> Exercise directions: From the line that contains "程序运行的时候出现下面的错误信息：" through the line that contains "这个是由于你的Provisioning Profile文件，不具备APNS功能导致的。请登陆Apple Developer", output every line of the listing below exactly and leave out all the rest.

> Materials provided:
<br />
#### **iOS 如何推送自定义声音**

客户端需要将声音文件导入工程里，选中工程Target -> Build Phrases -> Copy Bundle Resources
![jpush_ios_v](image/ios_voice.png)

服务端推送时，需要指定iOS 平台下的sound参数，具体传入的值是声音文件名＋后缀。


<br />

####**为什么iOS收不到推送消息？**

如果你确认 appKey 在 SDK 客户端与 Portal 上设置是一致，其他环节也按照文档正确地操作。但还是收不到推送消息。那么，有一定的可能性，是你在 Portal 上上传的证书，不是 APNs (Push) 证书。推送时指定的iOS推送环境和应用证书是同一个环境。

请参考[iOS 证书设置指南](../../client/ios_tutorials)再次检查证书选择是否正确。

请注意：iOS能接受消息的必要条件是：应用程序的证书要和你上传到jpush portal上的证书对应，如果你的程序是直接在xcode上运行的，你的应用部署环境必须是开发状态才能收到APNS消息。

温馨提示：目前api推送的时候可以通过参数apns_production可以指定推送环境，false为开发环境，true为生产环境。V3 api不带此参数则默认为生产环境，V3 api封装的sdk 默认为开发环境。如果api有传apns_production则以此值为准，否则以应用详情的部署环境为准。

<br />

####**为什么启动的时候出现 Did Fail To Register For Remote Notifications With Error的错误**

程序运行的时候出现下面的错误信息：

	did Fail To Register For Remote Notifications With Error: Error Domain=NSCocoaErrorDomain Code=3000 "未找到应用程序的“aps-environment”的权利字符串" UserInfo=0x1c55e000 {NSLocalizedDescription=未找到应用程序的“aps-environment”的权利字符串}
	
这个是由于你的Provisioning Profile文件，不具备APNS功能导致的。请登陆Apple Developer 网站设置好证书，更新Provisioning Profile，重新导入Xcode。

...

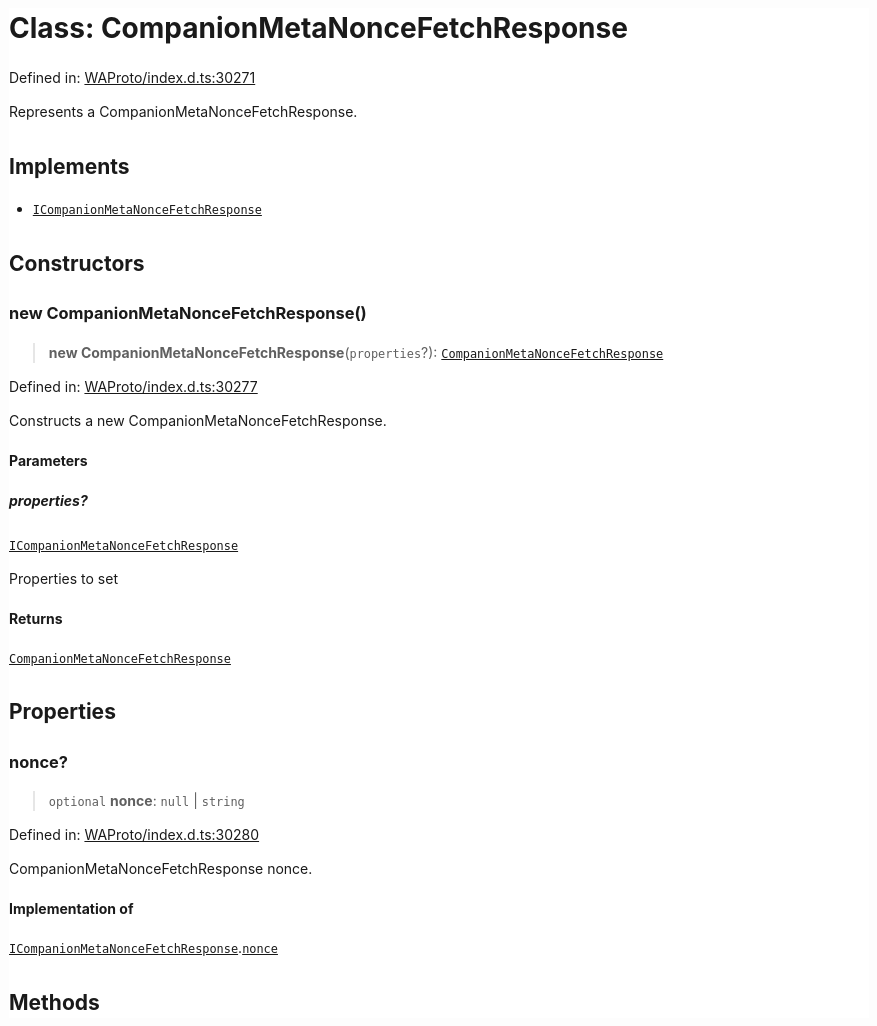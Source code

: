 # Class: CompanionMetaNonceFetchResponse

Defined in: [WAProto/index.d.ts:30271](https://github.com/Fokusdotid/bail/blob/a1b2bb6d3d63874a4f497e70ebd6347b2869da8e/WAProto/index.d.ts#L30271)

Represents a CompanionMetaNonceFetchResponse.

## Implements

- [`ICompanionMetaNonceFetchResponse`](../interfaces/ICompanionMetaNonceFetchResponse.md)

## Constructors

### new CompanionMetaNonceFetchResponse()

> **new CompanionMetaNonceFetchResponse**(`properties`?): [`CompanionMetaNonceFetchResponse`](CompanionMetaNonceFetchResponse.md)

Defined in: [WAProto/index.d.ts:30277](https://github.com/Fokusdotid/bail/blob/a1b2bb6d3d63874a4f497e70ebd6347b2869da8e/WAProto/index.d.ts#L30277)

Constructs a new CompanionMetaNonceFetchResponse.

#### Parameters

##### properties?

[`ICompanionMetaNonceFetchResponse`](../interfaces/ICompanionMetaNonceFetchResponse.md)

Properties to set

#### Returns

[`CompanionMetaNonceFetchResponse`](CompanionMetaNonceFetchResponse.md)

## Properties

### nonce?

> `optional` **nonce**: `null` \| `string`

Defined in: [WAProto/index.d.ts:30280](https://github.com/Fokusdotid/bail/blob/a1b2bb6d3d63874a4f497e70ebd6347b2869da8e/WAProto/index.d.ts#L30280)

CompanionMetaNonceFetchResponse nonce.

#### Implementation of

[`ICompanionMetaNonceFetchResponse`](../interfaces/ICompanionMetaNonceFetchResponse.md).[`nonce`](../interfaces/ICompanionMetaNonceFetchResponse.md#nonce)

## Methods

> Response:
程序运行的时候出现下面的错误信息：

	did Fail To Register For Remote Notifications With Error: Error Domain=NSCocoaErrorDomain Code=3000 "未找到应用程序的“aps-environment”的权利字符串" UserInfo=0x1c55e000 {NSLocalizedDescription=未找到应用程序的“aps-environment”的权利字符串}
	
这个是由于你的Provisioning Profile文件，不具备APNS功能导致的。请登陆Apple Developer 网站设置好证书，更新Provisioning Profile，重新导入Xcode。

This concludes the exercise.